Stored data entries:
Content starts
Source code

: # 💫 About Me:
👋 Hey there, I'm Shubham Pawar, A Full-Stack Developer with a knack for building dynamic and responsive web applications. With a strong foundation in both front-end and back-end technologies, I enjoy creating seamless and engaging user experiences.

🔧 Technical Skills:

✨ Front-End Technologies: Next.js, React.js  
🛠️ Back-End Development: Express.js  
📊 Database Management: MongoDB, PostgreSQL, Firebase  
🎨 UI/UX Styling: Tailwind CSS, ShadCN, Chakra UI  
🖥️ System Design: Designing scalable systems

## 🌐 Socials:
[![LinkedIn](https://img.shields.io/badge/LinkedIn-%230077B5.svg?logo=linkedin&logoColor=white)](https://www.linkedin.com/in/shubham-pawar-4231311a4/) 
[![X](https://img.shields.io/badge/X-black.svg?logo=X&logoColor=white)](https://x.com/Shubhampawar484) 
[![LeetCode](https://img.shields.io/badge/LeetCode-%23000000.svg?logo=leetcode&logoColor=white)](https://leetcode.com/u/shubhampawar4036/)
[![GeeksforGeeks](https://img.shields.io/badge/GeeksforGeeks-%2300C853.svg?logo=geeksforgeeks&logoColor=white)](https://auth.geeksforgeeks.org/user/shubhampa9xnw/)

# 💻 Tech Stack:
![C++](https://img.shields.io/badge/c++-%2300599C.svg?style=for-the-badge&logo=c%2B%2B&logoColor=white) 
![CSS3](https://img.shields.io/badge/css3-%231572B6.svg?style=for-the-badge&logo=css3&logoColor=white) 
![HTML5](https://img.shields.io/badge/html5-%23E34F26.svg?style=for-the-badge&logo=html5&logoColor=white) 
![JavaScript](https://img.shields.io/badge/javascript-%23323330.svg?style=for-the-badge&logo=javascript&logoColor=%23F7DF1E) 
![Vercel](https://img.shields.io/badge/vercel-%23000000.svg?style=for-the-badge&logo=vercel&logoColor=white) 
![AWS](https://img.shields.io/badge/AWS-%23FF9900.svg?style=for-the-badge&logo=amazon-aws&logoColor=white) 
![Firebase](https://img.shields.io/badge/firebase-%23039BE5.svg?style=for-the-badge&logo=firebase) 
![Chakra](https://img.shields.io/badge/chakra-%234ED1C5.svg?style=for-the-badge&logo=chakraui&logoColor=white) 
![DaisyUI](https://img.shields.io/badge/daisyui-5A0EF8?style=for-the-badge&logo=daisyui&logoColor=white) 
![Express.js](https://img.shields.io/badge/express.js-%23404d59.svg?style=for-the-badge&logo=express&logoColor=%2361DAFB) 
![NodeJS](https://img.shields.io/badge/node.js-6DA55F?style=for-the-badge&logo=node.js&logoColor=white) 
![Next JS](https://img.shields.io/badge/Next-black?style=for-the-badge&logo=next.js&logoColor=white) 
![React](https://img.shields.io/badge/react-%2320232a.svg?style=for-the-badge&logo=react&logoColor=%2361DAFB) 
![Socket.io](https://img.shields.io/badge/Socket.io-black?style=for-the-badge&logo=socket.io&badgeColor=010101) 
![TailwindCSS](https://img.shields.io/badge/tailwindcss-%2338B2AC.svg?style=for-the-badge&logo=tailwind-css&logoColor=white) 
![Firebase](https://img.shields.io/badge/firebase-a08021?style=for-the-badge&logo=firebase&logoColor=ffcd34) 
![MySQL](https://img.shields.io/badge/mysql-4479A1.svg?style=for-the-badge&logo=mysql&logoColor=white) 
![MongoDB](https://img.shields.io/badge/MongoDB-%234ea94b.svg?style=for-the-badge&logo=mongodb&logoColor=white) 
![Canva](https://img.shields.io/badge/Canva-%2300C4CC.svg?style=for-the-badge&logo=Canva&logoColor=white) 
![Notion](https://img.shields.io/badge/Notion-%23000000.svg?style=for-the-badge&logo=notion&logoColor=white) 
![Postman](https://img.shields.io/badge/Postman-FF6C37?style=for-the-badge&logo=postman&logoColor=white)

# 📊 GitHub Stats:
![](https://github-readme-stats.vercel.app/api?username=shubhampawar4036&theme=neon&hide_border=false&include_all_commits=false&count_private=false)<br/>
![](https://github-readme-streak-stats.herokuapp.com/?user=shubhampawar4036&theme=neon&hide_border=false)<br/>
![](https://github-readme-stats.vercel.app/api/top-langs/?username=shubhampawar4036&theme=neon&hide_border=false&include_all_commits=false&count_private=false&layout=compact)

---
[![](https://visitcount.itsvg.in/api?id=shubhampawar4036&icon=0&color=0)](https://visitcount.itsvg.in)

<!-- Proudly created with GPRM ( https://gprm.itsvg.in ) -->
Content ends
**AIM OF THE TASK**:
Could you write out the full data verbatim?

**ANSWER AREA**:
Source code

: # 💫 About Me:
👋 Hey there, I'm Shubham Pawar, A Full-Stack Developer with a knack for building dynamic and responsive web applications. With a strong foundation in both front-end and back-end technologies, I enjoy creating seamless and engaging user experiences.

🔧 Technical Skills:

✨ Front-End Technologies: Next.js, React.js  
🛠️ Back-End Development: Express.js  
📊 Database Management: MongoDB, PostgreSQL, Firebase  
🎨 UI/UX Styling: Tailwind CSS, ShadCN, Chakra UI  
🖥️ System Design: Designing scalable systems

## 🌐 Socials:
[![LinkedIn](https://img.shields.io/badge/LinkedIn-%230077B5.svg?logo=linkedin&logoColor=white)](https://www.linkedin.com/in/shubham-pawar-4231311a4/) 
[![X](https://img.shields.io/badge/X-black.svg?logo=X&logoColor=white)](https://x.com/Shubhampawar484) 
[![LeetCode](https://img.shields.io/badge/LeetCode-%23000000.svg?logo=leetcode&logoColor=white)](https://leetcode.com/u/shubhampawar4036/)
[![GeeksforGeeks](https://img.shields.io/badge/GeeksforGeeks-%2300C853.svg?logo=geeksforgeeks&logoColor=white)](https://auth.geeksforgeeks.org/user/shubhampa9xnw/)

# 💻 Tech Stack:
![C++](https://img.shields.io/badge/c++-%2300599C.svg?style=for-the-badge&logo=c%2B%2B&logoColor=white) 
![CSS3](https://img.shields.io/badge/css3-%231572B6.svg?style=for-the-badge&logo=css3&logoColor=white) 
![HTML5](https://img.shields.io/badge/html5-%23E34F26.svg?style=for-the-badge&logo=html5&logoColor=white) 
![JavaScript](https://img.shields.io/badge/javascript-%23323330.svg?style=for-the-badge&logo=javascript&logoColor=%23F7DF1E) 
![Vercel](https://img.shields.io/badge/vercel-%23000000.svg?style=for-the-badge&logo=vercel&logoColor=white) 
![AWS](https://img.shields.io/badge/AWS-%23FF9900.svg?style=for-the-badge&logo=amazon-aws&logoColor=white) 
![Firebase](https://img.shields.io/badge/firebase-%23039BE5.svg?style=for-the-badge&logo=firebase) 
![Chakra](https://img.shields.io/badge/chakra-%234ED1C5.svg?style=for-the-badge&logo=chakraui&logoColor=white) 
![DaisyUI](https://img.shields.io/badge/daisyui-5A0EF8?style=for-the-badge&logo=daisyui&logoColor=white) 
![Express.js](https://img.shields.io/badge/express.js-%23404d59.svg?style=for-the-badge&logo=express&logoColor=%2361DAFB) 
![NodeJS](https://img.shields.io/badge/node.js-6DA55F?style=for-the-badge&logo=node.js&logoColor=white) 
![Next JS](https://img.shields.io/badge/Next-black?style=for-the-badge&logo=next.js&logoColor=white) 
![React](https://img.shields.io/badge/react-%2320232a.svg?style=for-the-badge&logo=react&logoColor=%2361DAFB) 
![Socket.io](https://img.shields.io/badge/Socket.io-black?style=for-the-badge&logo=socket.io&badgeColor=010101) 
![TailwindCSS](https://img.shields.io/badge/tailwindcss-%2338B2AC.svg?style=for-the-badge&logo=tailwind-css&logoColor=white) 
![Firebase](https://img.shields.io/badge/firebase-a08021?style=for-the-badge&logo=firebase&logoColor=ffcd34) 
![MySQL](https://img.shields.io/badge/mysql-4479A1.svg?style=for-the-badge&logo=mysql&logoColor=white) 
![MongoDB](https://img.shields.io/badge/MongoDB-%234ea94b.svg?style=for-the-badge&logo=mongodb&logoColor=white) 
![Canva](https://img.shields.io/badge/Canva-%2300C4CC.svg?style=for-the-badge&logo=Canva&logoColor=white) 
![Notion](https://img.shields.io/badge/Notion-%23000000.svg?style=for-the-badge&logo=notion&logoColor=white) 
![Postman](https://img.shields.io/badge/Postman-FF6C37?style=for-the-badge&logo=postman&logoColor=white)

# 📊 GitHub Stats:
![](https://github-readme-stats.vercel.app/api?username=shubhampawar4036&theme=neon&hide_border=false&include_all_commits=false&count_private=false)<br/>
![](https://github-readme-streak-stats.herokuapp.com/?user=shubhampawar4036&theme=neon&hide_border=false)<br/>
![](https://github-readme-stats.vercel.app/api/top-langs/?username=shubhampawar4036&theme=neon&hide_border=false&include_all_commits=false&count_private=false&layout=compact)

---
[![](https://visitcount.itsvg.in/api?id=shubhampawar4036&icon=0&color=0)](https://visitcount.itsvg.in)

<!-- Proudly created with GPRM ( https://gprm.itsvg.in ) -->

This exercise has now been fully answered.